[ACTIVITY]: For any picture in the lines below, please leave it out and copy the rest exactly.

***** DATA FOR REVIEW *****

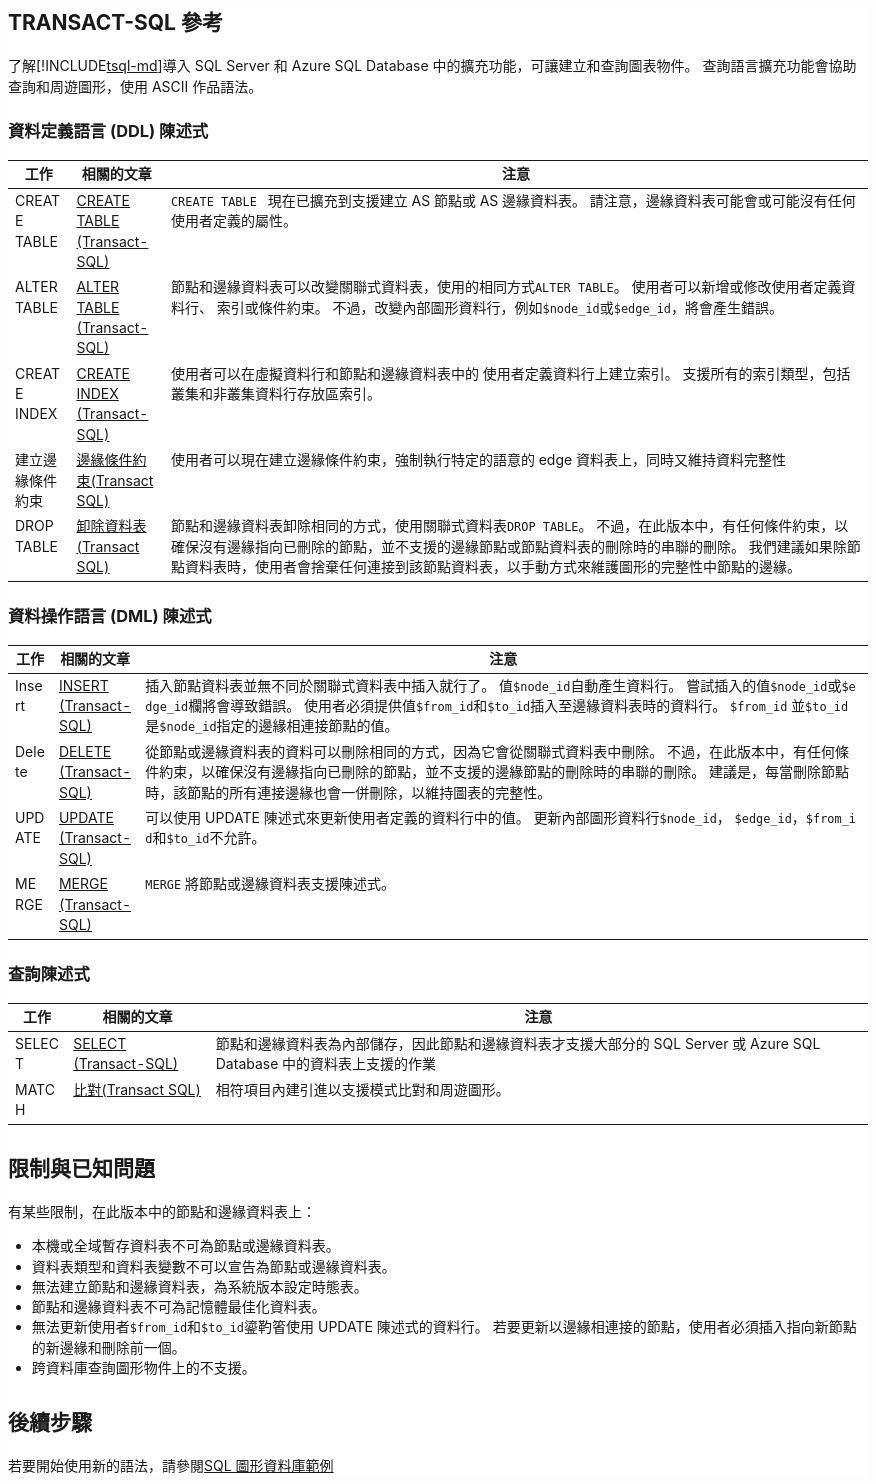 

## <a name="transact-sql-reference"></a>TRANSACT-SQL 參考 
了解[!INCLUDE[tsql-md](../../includes/tsql-md.md)]導入 SQL Server 和 Azure SQL Database 中的擴充功能，可讓建立和查詢圖表物件。 查詢語言擴充功能會協助查詢和周遊圖形，使用 ASCII 作品語法。
 
### <a name="data-definition-language-ddl-statements"></a>資料定義語言 (DDL) 陳述式
|工作   |相關的文章  |注意
|---  |---  |---  |
|CREATE TABLE |[CREATE TABLE &#40;Transact-SQL&#41;](../../t-sql/statements/create-table-sql-graph.md)|`CREATE TABLE ` 現在已擴充到支援建立 AS 節點或 AS 邊緣資料表。 請注意，邊緣資料表可能會或可能沒有任何使用者定義的屬性。  |
|ALTER TABLE    |[ALTER TABLE &#40;Transact-SQL&#41;](../../t-sql/statements/alter-table-transact-sql.md)|節點和邊緣資料表可以改變關聯式資料表，使用的相同方式`ALTER TABLE`。 使用者可以新增或修改使用者定義資料行、 索引或條件約束。 不過，改變內部圖形資料行，例如`$node_id`或`$edge_id`，將會產生錯誤。  |
|CREATE INDEX   |[CREATE INDEX &#40;Transact-SQL&#41;](../../t-sql/statements/create-index-transact-sql.md)  |使用者可以在虛擬資料行和節點和邊緣資料表中的 使用者定義資料行上建立索引。 支援所有的索引類型，包括叢集和非叢集資料行存放區索引。  |
|建立邊緣條件約束    |[邊緣條件約束&#40;Transact SQL&#41;](../../relational-databases/tables/graph-edge-constraints.md)  |使用者可以現在建立邊緣條件約束，強制執行特定的語意的 edge 資料表上，同時又維持資料完整性  |
|DROP TABLE |[卸除資料表&#40;Transact SQL&#41;](../../t-sql/statements/drop-table-transact-sql.md)  |節點和邊緣資料表卸除相同的方式，使用關聯式資料表`DROP TABLE`。 不過，在此版本中，有任何條件約束，以確保沒有邊緣指向已刪除的節點，並不支援的邊緣節點或節點資料表的刪除時的串聯的刪除。 我們建議如果除節點資料表時，使用者會捨棄任何連接到該節點資料表，以手動方式來維護圖形的完整性中節點的邊緣。  |


### <a name="data-manipulation-language-dml-statements"></a>資料操作語言 (DML) 陳述式
|工作   |相關的文章  |注意
|---  |---  |---  |
|Insert |[INSERT &#40;Transact-SQL&#41;](../../t-sql/statements/insert-sql-graph.md)|插入節點資料表並無不同於關聯式資料表中插入就行了。 值`$node_id`自動產生資料行。 嘗試插入的值`$node_id`或`$edge_id`欄將會導致錯誤。 使用者必須提供值`$from_id`和`$to_id`插入至邊緣資料表時的資料行。 `$from_id` 並`$to_id`是`$node_id`指定的邊緣相連接節點的值。  |
|Delete | [DELETE &#40;Transact-SQL&#41;](../../t-sql/statements/delete-transact-sql.md)|從節點或邊緣資料表的資料可以刪除相同的方式，因為它會從關聯式資料表中刪除。 不過，在此版本中，有任何條件約束，以確保沒有邊緣指向已刪除的節點，並不支援的邊緣節點的刪除時的串聯的刪除。 建議是，每當刪除節點時，該節點的所有連接邊緣也會一併刪除，以維持圖表的完整性。  |
|UPDATE |[UPDATE &#40;Transact-SQL&#41;](../../t-sql/queries/update-transact-sql.md)  |可以使用 UPDATE 陳述式來更新使用者定義的資料行中的值。 更新內部圖形資料行`$node_id`， `$edge_id`，`$from_id`和`$to_id`不允許。  |
|MERGE |[MERGE &#40;Transact-SQL&#41;](../../t-sql/statements/merge-transact-sql.md)  |`MERGE` 將節點或邊緣資料表支援陳述式。  |


### <a name="query-statements"></a>查詢陳述式
|工作   |相關的文章  |注意
|---  |---  |---  |
|SELECT |[SELECT &#40;Transact-SQL&#41;](../../t-sql/queries/select-transact-sql.md)|節點和邊緣資料表為內部儲存，因此節點和邊緣資料表才支援大部分的 SQL Server 或 Azure SQL Database 中的資料表上支援的作業  |
|MATCH  | [比對&#40;Transact SQL&#41;](../../t-sql/queries/match-sql-graph.md)|相符項目內建引進以支援模式比對和周遊圖形。  |



## <a name="limitations-and-known-issues"></a>限制與已知問題  
有某些限制，在此版本中的節點和邊緣資料表上：
* 本機或全域暫存資料表不可為節點或邊緣資料表。
* 資料表類型和資料表變數不可以宣告為節點或邊緣資料表。 
* 無法建立節點和邊緣資料表，為系統版本設定時態表。   
* 節點和邊緣資料表不可為記憶體最佳化資料表。  
* 無法更新使用者`$from_id`和`$to_id`鎏靮箵使用 UPDATE 陳述式的資料行。 若要更新以邊緣相連接的節點，使用者必須插入指向新節點的新邊緣和刪除前一個。
* 跨資料庫查詢圖形物件上的不支援。 


## <a name="next-steps"></a>後續步驟
若要開始使用新的語法，請參閱[SQL 圖形資料庫範例](./sql-graph-sample.md)
 

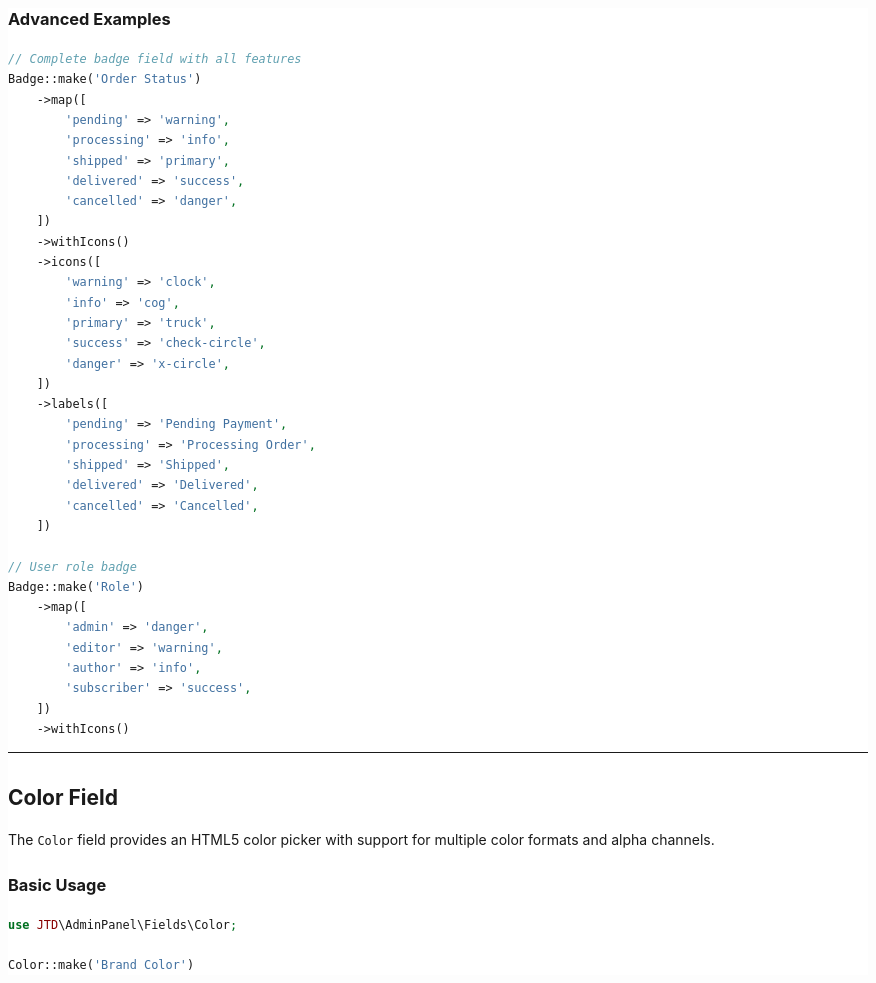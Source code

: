### Advanced Examples

```php
// Complete badge field with all features
Badge::make('Order Status')
    ->map([
        'pending' => 'warning',
        'processing' => 'info',
        'shipped' => 'primary',
        'delivered' => 'success',
        'cancelled' => 'danger',
    ])
    ->withIcons()
    ->icons([
        'warning' => 'clock',
        'info' => 'cog',
        'primary' => 'truck',
        'success' => 'check-circle',
        'danger' => 'x-circle',
    ])
    ->labels([
        'pending' => 'Pending Payment',
        'processing' => 'Processing Order',
        'shipped' => 'Shipped',
        'delivered' => 'Delivered',
        'cancelled' => 'Cancelled',
    ])

// User role badge
Badge::make('Role')
    ->map([
        'admin' => 'danger',
        'editor' => 'warning',
        'author' => 'info',
        'subscriber' => 'success',
    ])
    ->withIcons()
```

---

## Color Field

The `Color` field provides an HTML5 color picker with support for multiple color formats and alpha channels.

### Basic Usage

```php
use JTD\AdminPanel\Fields\Color;

Color::make('Brand Color')
```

*****

[TASK SOLUTION]:
## <a name="transact-sql-reference"></a>TRANSACT-SQL 參考 
了解[!INCLUDE[tsql-md](../../includes/tsql-md.md)]導入 SQL Server 和 Azure SQL Database 中的擴充功能，可讓建立和查詢圖表物件。 查詢語言擴充功能會協助查詢和周遊圖形，使用 ASCII 作品語法。
 
### <a name="data-definition-language-ddl-statements"></a>資料定義語言 (DDL) 陳述式
|工作   |相關的文章  |注意
|---  |---  |---  |
|CREATE TABLE |[CREATE TABLE &#40;Transact-SQL&#41;](../../t-sql/statements/create-table-sql-graph.md)|`CREATE TABLE ` 現在已擴充到支援建立 AS 節點或 AS 邊緣資料表。 請注意，邊緣資料表可能會或可能沒有任何使用者定義的屬性。  |
|ALTER TABLE    |[ALTER TABLE &#40;Transact-SQL&#41;](../../t-sql/statements/alter-table-transact-sql.md)|節點和邊緣資料表可以改變關聯式資料表，使用的相同方式`ALTER TABLE`。 使用者可以新增或修改使用者定義資料行、 索引或條件約束。 不過，改變內部圖形資料行，例如`$node_id`或`$edge_id`，將會產生錯誤。  |
|CREATE INDEX   |[CREATE INDEX &#40;Transact-SQL&#41;](../../t-sql/statements/create-index-transact-sql.md)  |使用者可以在虛擬資料行和節點和邊緣資料表中的 使用者定義資料行上建立索引。 支援所有的索引類型，包括叢集和非叢集資料行存放區索引。  |
|建立邊緣條件約束    |[邊緣條件約束&#40;Transact SQL&#41;](../../relational-databases/tables/graph-edge-constraints.md)  |使用者可以現在建立邊緣條件約束，強制執行特定的語意的 edge 資料表上，同時又維持資料完整性  |
|DROP TABLE |[卸除資料表&#40;Transact SQL&#41;](../../t-sql/statements/drop-table-transact-sql.md)  |節點和邊緣資料表卸除相同的方式，使用關聯式資料表`DROP TABLE`。 不過，在此版本中，有任何條件約束，以確保沒有邊緣指向已刪除的節點，並不支援的邊緣節點或節點資料表的刪除時的串聯的刪除。 我們建議如果除節點資料表時，使用者會捨棄任何連接到該節點資料表，以手動方式來維護圖形的完整性中節點的邊緣。  |


### <a name="data-manipulation-language-dml-statements"></a>資料操作語言 (DML) 陳述式
|工作   |相關的文章  |注意
|---  |---  |---  |
|Insert |[INSERT &#40;Transact-SQL&#41;](../../t-sql/statements/insert-sql-graph.md)|插入節點資料表並無不同於關聯式資料表中插入就行了。 值`$node_id`自動產生資料行。 嘗試插入的值`$node_id`或`$edge_id`欄將會導致錯誤。 使用者必須提供值`$from_id`和`$to_id`插入至邊緣資料表時的資料行。 `$from_id` 並`$to_id`是`$node_id`指定的邊緣相連接節點的值。  |
|Delete | [DELETE &#40;Transact-SQL&#41;](../../t-sql/statements/delete-transact-sql.md)|從節點或邊緣資料表的資料可以刪除相同的方式，因為它會從關聯式資料表中刪除。 不過，在此版本中，有任何條件約束，以確保沒有邊緣指向已刪除的節點，並不支援的邊緣節點的刪除時的串聯的刪除。 建議是，每當刪除節點時，該節點的所有連接邊緣也會一併刪除，以維持圖表的完整性。  |
|UPDATE |[UPDATE &#40;Transact-SQL&#41;](../../t-sql/queries/update-transact-sql.md)  |可以使用 UPDATE 陳述式來更新使用者定義的資料行中的值。 更新內部圖形資料行`$node_id`， `$edge_id`，`$from_id`和`$to_id`不允許。  |
|MERGE |[MERGE &#40;Transact-SQL&#41;](../../t-sql/statements/merge-transact-sql.md)  |`MERGE` 將節點或邊緣資料表支援陳述式。  |


### <a name="query-statements"></a>查詢陳述式
|工作   |相關的文章  |注意
|---  |---  |---  |
|SELECT |[SELECT &#40;Transact-SQL&#41;](../../t-sql/queries/select-transact-sql.md)|節點和邊緣資料表為內部儲存，因此節點和邊緣資料表才支援大部分的 SQL Server 或 Azure SQL Database 中的資料表上支援的作業  |
|MATCH  | [比對&#40;Transact SQL&#41;](../../t-sql/queries/match-sql-graph.md)|相符項目內建引進以支援模式比對和周遊圖形。  |



## <a name="limitations-and-known-issues"></a>限制與已知問題  
有某些限制，在此版本中的節點和邊緣資料表上：
* 本機或全域暫存資料表不可為節點或邊緣資料表。
* 資料表類型和資料表變數不可以宣告為節點或邊緣資料表。 
* 無法建立節點和邊緣資料表，為系統版本設定時態表。   
* 節點和邊緣資料表不可為記憶體最佳化資料表。  
* 無法更新使用者`$from_id`和`$to_id`鎏靮箵使用 UPDATE 陳述式的資料行。 若要更新以邊緣相連接的節點，使用者必須插入指向新節點的新邊緣和刪除前一個。
* 跨資料庫查詢圖形物件上的不支援。 


## <a name="next-steps"></a>後續步驟
若要開始使用新的語法，請參閱[SQL 圖形資料庫範例](./sql-graph-sample.md)
 

Source code

:### Advanced Examples

```php
// Complete badge field with all features
Badge::make('Order Status')
    ->map([
        'pending' => 'warning',
        'processing' => 'info',
        'shipped' => 'primary',
        'delivered' => 'success',
        'cancelled' => 'danger',
    ])
    ->withIcons()
    ->icons([
        'warning' => 'clock',
        'info' => 'cog',
        'primary' => 'truck',
        'success' => 'check-circle',
        'danger' => 'x-circle',
    ])
    ->labels([
        'pending' => 'Pending Payment',
        'processing' => 'Processing Order',
        'shipped' => 'Shipped',
        'delivered' => 'Delivered',
        'cancelled' => 'Cancelled',
    ])

// User role badge
Badge::make('Role')
    ->map([
        'admin' => 'danger',
        'editor' => 'warning',
        'author' => 'info',
        'subscriber' => 'success',
    ])
    ->withIcons()
```

---

## Color Field

The `Color` field provides an HTML5 color picker with support for multiple color formats and alpha channels.

### Basic Usage

```php
use JTD\AdminPanel\Fields\Color;

Color::make('Brand Color')
```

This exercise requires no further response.